Your instructions:
Search term "tests": copy each line of the records that contains it.

Given records:
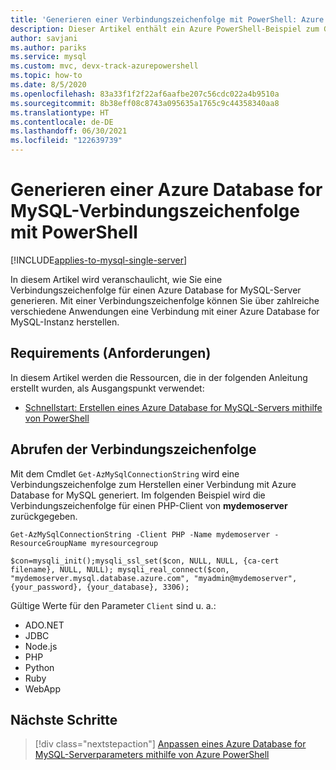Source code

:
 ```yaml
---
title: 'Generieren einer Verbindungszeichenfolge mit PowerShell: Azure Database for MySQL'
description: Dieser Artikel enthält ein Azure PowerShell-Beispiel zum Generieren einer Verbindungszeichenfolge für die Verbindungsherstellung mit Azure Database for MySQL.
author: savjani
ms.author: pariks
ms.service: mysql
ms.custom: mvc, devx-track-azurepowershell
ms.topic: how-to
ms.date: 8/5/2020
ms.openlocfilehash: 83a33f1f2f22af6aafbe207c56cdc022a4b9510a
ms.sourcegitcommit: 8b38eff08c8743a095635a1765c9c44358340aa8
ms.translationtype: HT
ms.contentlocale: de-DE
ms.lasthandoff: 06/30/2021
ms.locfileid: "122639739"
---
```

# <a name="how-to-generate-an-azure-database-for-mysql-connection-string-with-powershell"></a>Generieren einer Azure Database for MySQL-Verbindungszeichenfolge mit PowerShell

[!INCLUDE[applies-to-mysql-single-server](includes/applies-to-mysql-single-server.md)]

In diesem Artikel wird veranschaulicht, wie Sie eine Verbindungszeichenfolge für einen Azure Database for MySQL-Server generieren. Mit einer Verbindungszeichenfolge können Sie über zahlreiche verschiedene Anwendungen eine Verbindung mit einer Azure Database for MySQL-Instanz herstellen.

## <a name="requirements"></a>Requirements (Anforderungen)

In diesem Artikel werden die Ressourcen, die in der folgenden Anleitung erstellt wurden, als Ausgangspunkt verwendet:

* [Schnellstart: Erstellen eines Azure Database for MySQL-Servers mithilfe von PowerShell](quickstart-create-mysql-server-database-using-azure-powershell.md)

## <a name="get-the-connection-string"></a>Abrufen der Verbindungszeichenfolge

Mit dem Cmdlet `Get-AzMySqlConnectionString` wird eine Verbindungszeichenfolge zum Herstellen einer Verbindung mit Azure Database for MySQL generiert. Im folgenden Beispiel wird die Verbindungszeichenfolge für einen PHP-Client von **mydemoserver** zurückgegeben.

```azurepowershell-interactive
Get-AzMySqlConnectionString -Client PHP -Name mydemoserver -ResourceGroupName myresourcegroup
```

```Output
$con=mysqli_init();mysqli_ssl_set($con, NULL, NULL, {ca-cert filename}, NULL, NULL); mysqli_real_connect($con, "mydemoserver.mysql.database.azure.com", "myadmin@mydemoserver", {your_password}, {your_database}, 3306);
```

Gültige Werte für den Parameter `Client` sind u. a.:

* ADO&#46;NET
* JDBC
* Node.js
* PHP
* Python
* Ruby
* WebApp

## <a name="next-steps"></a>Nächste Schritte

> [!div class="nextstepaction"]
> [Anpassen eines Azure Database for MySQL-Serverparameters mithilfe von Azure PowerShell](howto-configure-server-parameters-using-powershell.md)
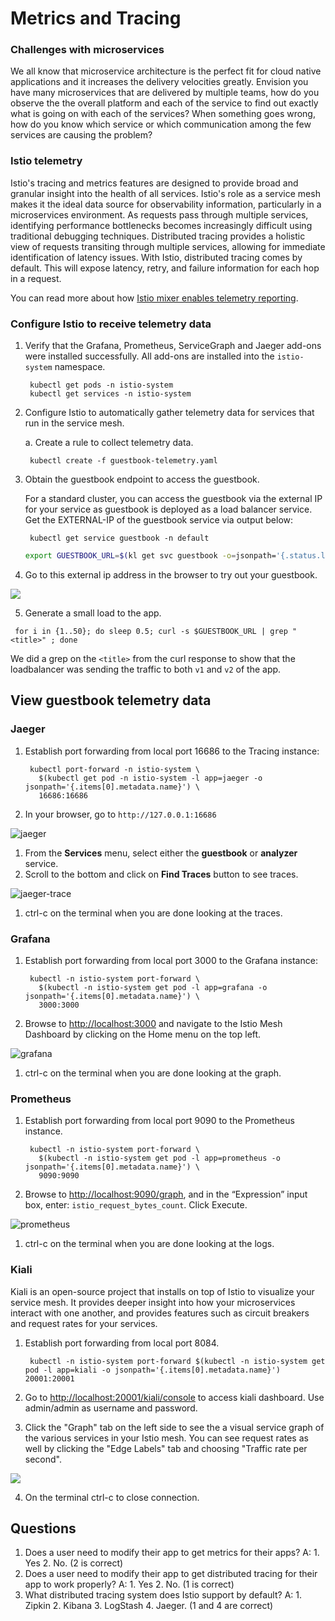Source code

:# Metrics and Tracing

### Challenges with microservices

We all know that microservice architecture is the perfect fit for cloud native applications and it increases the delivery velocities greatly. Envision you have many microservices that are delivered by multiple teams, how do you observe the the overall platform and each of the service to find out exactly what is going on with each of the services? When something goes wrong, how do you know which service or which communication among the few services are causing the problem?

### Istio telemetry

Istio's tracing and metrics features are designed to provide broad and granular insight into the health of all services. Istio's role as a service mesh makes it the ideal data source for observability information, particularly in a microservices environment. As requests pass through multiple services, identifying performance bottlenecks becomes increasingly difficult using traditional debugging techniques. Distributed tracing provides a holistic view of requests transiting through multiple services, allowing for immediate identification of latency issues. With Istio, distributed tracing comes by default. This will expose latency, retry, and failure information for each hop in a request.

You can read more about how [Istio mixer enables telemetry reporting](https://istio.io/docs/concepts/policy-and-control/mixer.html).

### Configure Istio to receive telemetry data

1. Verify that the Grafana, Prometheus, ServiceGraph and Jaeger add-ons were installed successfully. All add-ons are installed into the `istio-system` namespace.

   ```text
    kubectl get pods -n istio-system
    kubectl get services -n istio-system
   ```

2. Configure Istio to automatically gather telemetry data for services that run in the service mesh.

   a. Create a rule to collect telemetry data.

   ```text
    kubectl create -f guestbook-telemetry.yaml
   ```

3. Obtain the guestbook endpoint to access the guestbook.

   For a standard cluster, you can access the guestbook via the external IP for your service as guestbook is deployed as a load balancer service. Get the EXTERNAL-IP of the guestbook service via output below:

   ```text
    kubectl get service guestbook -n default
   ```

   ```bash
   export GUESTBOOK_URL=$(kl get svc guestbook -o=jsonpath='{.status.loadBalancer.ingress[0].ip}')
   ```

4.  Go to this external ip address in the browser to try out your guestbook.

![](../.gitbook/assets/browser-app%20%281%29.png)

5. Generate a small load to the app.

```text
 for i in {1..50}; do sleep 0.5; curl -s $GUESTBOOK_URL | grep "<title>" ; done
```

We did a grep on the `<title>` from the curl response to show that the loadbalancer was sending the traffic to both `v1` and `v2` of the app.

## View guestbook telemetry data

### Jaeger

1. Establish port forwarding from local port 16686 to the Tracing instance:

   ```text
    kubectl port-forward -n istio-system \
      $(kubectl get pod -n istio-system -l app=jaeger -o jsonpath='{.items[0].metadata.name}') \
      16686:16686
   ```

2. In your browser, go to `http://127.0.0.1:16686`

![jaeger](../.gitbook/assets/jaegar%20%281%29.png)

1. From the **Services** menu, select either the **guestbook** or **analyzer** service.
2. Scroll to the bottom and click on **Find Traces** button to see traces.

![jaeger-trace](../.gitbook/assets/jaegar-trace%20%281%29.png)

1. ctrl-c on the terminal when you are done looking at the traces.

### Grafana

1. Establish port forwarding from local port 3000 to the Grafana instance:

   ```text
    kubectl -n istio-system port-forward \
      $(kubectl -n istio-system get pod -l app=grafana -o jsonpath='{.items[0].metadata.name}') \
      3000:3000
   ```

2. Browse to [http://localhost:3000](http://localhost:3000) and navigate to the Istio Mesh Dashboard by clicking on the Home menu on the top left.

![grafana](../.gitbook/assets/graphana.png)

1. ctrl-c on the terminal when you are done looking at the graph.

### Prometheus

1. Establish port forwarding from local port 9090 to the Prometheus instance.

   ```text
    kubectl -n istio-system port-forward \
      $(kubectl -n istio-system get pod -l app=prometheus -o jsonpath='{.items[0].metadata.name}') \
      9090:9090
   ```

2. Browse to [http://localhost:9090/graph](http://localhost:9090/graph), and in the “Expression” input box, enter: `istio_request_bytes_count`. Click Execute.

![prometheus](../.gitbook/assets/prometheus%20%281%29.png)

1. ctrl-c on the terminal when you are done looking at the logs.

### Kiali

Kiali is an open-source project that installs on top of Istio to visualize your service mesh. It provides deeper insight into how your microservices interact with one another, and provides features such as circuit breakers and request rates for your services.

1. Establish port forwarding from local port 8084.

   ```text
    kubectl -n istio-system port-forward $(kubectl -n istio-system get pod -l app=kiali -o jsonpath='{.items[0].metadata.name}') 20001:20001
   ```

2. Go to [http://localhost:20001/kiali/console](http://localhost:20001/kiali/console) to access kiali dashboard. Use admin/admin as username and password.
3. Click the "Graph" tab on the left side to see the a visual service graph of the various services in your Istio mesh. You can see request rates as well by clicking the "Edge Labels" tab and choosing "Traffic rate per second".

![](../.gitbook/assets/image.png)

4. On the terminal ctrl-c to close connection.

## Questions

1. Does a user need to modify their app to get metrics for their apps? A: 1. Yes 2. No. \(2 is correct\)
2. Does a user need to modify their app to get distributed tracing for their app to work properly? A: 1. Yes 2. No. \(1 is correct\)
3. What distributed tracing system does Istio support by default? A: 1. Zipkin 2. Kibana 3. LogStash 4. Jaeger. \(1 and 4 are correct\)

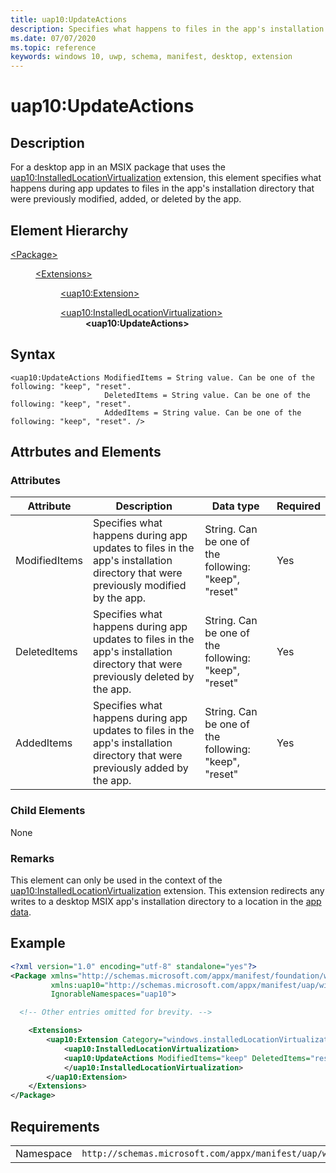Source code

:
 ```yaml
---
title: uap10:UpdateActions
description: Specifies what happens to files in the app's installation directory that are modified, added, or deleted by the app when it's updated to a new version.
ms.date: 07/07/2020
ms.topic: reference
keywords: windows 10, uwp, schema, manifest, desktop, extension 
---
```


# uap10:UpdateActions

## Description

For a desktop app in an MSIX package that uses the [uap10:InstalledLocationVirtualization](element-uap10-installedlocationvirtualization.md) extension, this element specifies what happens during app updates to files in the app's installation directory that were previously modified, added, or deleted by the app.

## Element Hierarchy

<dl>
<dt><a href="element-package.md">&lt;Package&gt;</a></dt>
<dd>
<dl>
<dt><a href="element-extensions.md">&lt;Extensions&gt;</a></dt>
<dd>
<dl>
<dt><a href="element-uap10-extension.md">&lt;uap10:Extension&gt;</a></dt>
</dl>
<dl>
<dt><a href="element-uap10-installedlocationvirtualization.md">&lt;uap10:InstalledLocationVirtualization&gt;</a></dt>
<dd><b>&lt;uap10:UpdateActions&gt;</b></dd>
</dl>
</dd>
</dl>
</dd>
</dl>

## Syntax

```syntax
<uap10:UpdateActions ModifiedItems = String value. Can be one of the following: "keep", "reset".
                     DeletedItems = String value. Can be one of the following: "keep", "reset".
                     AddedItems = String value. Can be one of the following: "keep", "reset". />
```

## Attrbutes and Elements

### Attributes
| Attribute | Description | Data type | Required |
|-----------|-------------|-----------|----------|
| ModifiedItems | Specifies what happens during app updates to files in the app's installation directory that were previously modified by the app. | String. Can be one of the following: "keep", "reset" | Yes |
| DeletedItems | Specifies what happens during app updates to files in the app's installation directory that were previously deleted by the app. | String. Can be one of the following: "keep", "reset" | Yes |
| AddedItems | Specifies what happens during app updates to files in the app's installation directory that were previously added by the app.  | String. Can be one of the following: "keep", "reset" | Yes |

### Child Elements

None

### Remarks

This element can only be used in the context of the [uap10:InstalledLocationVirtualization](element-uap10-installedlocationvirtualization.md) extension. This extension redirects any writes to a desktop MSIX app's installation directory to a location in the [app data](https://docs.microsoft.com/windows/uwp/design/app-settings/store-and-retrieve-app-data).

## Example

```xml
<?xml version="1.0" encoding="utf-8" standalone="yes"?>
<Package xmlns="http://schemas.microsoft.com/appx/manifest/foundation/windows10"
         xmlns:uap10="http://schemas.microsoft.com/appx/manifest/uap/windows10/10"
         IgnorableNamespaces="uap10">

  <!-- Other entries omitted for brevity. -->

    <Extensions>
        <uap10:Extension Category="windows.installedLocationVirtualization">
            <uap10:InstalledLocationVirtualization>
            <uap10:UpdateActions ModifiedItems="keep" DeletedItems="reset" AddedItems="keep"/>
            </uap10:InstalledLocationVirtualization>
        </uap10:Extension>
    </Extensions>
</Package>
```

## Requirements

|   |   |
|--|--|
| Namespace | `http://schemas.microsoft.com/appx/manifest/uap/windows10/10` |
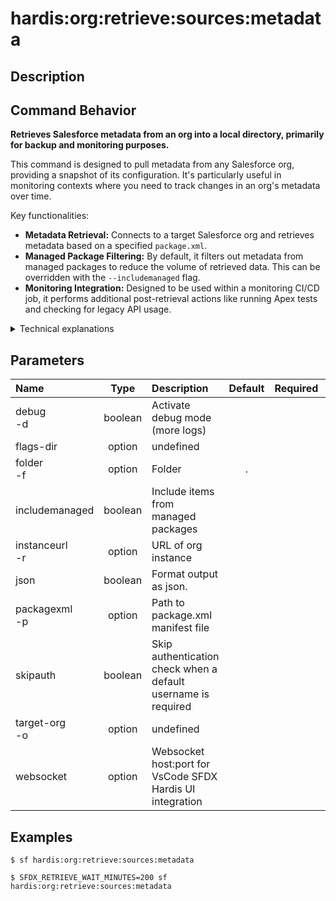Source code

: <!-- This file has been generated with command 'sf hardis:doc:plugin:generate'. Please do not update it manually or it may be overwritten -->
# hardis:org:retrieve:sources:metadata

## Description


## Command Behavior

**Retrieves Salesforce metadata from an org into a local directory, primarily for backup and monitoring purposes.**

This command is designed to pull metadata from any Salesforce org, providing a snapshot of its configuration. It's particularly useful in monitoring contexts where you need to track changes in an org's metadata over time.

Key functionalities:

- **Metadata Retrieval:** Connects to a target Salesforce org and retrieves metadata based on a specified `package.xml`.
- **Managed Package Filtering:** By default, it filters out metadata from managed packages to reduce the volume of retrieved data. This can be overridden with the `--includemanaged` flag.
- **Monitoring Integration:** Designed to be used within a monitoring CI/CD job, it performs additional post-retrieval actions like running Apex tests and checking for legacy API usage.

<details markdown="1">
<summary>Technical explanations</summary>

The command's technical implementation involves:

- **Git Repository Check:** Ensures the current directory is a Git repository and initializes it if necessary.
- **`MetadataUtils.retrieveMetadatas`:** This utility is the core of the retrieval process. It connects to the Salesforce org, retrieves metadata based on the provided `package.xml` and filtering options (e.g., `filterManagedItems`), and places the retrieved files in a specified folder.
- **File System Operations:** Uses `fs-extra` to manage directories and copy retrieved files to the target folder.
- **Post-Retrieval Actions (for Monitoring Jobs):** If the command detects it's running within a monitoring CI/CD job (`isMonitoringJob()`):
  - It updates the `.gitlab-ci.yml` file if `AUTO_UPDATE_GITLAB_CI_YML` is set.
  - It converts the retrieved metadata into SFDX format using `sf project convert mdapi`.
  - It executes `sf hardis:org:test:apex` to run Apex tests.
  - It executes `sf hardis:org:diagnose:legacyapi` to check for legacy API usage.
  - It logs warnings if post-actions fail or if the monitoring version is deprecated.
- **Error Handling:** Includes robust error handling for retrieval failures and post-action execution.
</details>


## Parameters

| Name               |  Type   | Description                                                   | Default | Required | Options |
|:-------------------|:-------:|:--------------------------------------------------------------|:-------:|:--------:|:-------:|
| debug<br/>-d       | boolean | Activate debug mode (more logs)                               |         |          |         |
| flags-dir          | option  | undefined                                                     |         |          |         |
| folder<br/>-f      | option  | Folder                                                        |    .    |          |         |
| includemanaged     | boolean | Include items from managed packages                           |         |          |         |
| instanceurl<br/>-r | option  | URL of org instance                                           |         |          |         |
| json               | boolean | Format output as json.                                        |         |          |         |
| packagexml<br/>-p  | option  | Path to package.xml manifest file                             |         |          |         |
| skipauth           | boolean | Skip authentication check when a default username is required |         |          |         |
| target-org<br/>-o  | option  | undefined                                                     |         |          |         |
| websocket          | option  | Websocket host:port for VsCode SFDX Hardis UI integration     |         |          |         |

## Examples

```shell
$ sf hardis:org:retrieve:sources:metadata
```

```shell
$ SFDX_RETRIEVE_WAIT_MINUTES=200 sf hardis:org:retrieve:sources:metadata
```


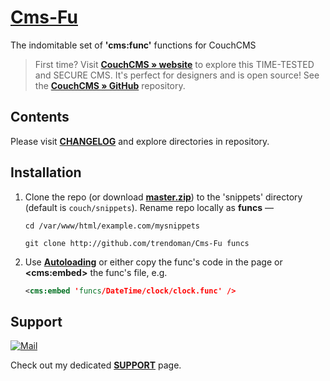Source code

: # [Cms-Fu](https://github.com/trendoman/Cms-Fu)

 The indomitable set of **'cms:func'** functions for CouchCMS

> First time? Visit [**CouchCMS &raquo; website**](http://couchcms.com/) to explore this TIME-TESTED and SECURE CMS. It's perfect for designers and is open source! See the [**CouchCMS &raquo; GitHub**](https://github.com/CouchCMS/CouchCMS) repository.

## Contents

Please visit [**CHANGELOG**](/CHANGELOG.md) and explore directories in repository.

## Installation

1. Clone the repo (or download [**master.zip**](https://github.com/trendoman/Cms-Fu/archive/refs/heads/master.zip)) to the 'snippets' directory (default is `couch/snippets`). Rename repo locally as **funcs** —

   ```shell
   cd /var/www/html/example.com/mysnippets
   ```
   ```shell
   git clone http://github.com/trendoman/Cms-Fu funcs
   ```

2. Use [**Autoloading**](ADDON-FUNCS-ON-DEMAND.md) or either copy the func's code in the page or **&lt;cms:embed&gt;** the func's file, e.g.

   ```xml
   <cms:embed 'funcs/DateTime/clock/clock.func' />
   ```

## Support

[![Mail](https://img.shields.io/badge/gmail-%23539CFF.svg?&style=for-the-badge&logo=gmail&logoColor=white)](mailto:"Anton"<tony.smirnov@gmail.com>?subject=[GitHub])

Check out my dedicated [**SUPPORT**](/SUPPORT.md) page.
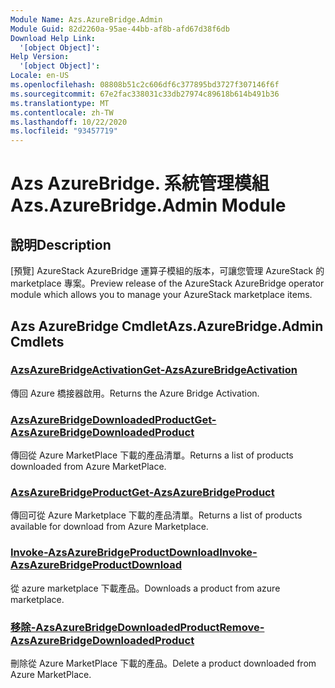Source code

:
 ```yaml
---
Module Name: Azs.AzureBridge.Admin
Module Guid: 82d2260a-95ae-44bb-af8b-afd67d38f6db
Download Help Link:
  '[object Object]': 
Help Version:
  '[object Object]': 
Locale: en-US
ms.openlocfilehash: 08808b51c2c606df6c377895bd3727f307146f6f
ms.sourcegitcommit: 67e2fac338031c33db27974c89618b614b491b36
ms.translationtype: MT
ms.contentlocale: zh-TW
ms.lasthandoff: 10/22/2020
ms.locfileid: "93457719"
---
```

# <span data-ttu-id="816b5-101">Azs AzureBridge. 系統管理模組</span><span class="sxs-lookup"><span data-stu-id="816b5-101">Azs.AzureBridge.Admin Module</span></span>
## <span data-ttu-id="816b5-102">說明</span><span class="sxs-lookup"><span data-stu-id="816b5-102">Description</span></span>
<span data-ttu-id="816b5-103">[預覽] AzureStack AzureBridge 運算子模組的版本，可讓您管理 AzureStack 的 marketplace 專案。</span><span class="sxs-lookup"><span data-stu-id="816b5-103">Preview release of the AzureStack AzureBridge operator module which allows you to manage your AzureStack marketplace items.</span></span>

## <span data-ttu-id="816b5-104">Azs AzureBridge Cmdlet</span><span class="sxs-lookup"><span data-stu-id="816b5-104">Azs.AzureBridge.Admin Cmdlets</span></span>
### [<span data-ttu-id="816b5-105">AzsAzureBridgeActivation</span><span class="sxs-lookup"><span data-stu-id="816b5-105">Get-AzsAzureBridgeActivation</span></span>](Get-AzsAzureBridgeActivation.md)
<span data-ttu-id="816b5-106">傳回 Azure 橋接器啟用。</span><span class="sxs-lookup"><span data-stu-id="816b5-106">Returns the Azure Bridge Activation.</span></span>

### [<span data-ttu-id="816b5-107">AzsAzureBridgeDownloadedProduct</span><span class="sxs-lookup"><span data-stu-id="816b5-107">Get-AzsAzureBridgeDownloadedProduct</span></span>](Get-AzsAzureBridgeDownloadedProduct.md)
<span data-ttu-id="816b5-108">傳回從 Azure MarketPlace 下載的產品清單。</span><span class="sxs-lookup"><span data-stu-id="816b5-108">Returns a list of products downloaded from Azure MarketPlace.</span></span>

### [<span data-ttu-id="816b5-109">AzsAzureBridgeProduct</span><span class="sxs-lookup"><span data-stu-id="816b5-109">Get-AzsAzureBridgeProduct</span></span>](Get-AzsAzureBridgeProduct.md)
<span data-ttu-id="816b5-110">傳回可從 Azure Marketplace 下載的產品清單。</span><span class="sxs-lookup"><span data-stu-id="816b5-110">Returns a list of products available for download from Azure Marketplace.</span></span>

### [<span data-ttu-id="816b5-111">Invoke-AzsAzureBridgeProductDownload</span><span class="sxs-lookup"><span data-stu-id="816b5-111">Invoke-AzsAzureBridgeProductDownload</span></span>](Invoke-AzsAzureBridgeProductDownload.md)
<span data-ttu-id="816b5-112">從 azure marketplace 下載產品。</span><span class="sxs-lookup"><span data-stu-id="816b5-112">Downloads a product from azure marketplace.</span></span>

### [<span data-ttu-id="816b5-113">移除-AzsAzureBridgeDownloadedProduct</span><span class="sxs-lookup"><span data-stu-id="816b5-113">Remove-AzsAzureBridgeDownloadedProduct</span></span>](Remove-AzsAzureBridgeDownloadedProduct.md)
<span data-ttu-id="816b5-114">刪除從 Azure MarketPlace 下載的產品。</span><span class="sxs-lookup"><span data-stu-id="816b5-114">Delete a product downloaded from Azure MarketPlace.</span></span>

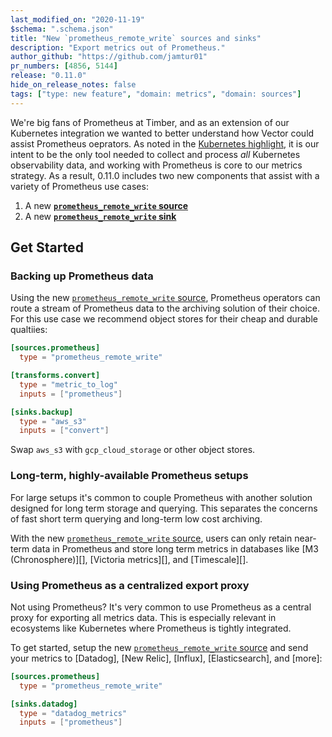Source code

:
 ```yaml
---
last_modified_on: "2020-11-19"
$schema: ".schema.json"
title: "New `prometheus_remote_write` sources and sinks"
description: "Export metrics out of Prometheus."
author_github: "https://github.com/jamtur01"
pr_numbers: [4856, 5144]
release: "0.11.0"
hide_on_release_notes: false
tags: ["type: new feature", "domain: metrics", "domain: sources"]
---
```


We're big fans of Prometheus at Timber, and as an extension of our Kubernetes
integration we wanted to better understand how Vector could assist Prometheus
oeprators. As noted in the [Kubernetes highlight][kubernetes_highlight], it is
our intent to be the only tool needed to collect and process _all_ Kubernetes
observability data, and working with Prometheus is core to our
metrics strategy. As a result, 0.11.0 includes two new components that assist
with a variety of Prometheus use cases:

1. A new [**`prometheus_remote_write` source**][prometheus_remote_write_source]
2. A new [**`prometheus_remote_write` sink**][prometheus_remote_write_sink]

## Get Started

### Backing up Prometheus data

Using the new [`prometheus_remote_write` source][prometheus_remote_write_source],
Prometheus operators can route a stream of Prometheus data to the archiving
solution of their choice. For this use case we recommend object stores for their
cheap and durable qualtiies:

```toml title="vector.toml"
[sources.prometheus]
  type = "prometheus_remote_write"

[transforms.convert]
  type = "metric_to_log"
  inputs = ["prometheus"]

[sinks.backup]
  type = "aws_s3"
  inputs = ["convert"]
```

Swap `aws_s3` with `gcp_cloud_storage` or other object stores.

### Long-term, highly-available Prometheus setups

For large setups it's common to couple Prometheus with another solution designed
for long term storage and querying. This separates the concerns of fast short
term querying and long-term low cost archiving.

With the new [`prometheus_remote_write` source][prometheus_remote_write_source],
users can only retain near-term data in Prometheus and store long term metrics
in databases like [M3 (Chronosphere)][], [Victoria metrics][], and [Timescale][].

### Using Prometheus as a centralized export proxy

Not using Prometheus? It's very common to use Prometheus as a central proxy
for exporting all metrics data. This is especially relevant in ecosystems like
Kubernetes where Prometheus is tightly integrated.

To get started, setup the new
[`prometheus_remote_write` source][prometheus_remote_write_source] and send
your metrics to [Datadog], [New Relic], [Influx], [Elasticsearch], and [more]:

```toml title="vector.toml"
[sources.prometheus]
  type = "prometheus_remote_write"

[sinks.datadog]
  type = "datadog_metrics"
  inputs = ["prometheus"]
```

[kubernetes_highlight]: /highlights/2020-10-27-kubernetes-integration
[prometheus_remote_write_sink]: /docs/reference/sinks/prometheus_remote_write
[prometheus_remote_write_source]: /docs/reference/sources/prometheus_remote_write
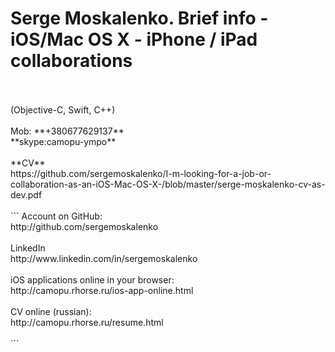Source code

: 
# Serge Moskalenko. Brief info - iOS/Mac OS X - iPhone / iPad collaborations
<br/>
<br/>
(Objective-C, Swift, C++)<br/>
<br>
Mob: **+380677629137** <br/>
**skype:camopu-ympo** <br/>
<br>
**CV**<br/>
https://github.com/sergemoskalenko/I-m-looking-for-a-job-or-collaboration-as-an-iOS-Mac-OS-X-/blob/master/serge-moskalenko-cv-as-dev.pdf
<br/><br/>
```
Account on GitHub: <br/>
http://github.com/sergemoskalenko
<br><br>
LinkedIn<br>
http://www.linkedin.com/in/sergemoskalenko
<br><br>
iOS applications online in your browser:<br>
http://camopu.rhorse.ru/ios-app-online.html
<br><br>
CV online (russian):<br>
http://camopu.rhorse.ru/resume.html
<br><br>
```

Task answer:
- **Monitoring Integration:** Designed to be used within a monitoring CI/CD job, it performs additional post-retrieval actions like running Apex tests and checking for legacy API usage.
  - It executes `sf hardis:org:test:apex` to run Apex tests.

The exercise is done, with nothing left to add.